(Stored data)
* * * * *

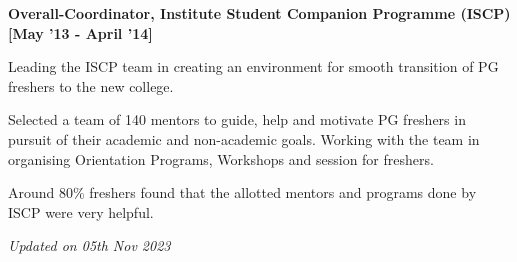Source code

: \documentclass[a4paper,10pt]{article}
\begin{document}
\textbf{Overall-Coordinator, Institute Student Companion Programme (ISCP)}  \hfill {\small{{\textbf{[May '13 - April '14]}}}\/}
\begin{itemize*}
  \item Leading the ISCP team in creating an environment for smooth transition of PG freshers to the new college.
  \item Selected a team of 140 mentors to guide, help and motivate PG freshers in pursuit of their academic and non-academic goals. Working with the team in organising Orientation Programs, Workshops and session for freshers.
  \item Around 80\% freshers found that the allotted mentors and programs done by ISCP were very helpful.

\end{itemize*}





\textit{Updated on 05th Nov 2023}
\end{document}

* * * * *

*Work request*.
Only the records are wanted, copied exactly, with the pictures dropped.

*Solution to the exercise*.
Source code

: \documentclass[a4paper,10pt]{article}
\begin{document}
\textbf{Overall-Coordinator, Institute Student Companion Programme (ISCP)}  \hfill {\small{{\textbf{[May '13 - April '14]}}}\/}
\begin{itemize*}
  \item Leading the ISCP team in creating an environment for smooth transition of PG freshers to the new college.
  \item Selected a team of 140 mentors to guide, help and motivate PG freshers in pursuit of their academic and non-academic goals. Working with the team in organising Orientation Programs, Workshops and session for freshers.
  \item Around 80\% freshers found that the allotted mentors and programs done by ISCP were very helpful.

\end{itemize*}





\textit{Updated on 05th Nov 2023}
\end{document}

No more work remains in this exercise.